The Hyperbola $y = \dfrac{k}{x}$
An inverse relationship with two curving branches that NEVER touch the axes. Meet asymptotes and learn to spot which way the branches bend.
Printable Worksheets
Print or save as PDF, or build a custom worksheet from any module's questions.
In $y = k/x$, $y$ and $x$ are INVERSELY related: as one grows, the other shrinks. Take $y = 6/x$. Make a quick table for $x = 1, 2, 3, 6$ and for $x = -1, -2, -3, -6$. What happens for $x = 0$? Why?
The hyperbola $y = k/x$ is the shape of an INVERSE relationship: $xy = k$. It has TWO branches, both bending towards the axes but never touching them. Those axes are ASYMPTOTES.

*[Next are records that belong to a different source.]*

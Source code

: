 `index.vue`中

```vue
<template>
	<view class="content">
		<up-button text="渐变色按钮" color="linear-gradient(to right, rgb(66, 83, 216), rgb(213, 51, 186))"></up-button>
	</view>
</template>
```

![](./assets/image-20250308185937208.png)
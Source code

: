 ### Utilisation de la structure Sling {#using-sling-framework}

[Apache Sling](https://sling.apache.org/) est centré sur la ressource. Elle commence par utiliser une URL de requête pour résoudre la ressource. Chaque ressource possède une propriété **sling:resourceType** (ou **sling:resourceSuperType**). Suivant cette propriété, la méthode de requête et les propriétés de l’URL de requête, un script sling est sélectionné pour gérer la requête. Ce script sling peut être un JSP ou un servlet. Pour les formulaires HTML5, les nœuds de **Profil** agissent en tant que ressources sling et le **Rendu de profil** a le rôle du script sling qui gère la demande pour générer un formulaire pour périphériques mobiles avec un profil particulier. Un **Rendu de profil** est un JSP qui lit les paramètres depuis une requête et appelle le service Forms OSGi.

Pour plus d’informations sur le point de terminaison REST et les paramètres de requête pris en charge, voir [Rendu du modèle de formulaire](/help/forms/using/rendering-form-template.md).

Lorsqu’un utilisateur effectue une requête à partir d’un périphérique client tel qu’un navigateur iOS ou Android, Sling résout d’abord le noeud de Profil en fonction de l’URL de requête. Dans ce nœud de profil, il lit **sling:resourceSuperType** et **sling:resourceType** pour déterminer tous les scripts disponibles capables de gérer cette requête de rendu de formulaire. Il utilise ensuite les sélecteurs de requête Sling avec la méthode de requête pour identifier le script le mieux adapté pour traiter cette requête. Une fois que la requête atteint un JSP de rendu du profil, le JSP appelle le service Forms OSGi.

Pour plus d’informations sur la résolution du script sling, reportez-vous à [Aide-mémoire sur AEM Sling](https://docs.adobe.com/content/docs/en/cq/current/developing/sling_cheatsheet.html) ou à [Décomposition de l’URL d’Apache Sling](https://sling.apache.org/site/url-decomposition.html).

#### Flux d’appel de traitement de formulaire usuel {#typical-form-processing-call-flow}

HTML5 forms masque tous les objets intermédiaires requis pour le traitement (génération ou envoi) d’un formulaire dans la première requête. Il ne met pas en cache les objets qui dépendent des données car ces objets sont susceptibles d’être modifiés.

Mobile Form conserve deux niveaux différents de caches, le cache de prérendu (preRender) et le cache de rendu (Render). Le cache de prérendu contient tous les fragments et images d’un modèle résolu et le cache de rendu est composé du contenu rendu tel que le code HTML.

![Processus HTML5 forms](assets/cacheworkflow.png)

The red curve $y = 6/x$ has $k = 6 > 0$, so its two branches sit in quadrants 1 and 3 (both $x, y$ positive, or both negative). Both branches hug closer and closer to the $x$-axis as $x \to \pm \infty$, and closer to the $y$-axis as $x \to 0$, but they never cross either axis.
Know
- $y = k/x$ describes inverse variation: $xy = k$
- The graph has TWO branches with asymptotes $x = 0$ and $y = 0$
- $k > 0$ gives Q1 + Q3; $k < 0$ gives Q2 + Q4
Understand
- Why $x = 0$ is forbidden (division by zero is undefined)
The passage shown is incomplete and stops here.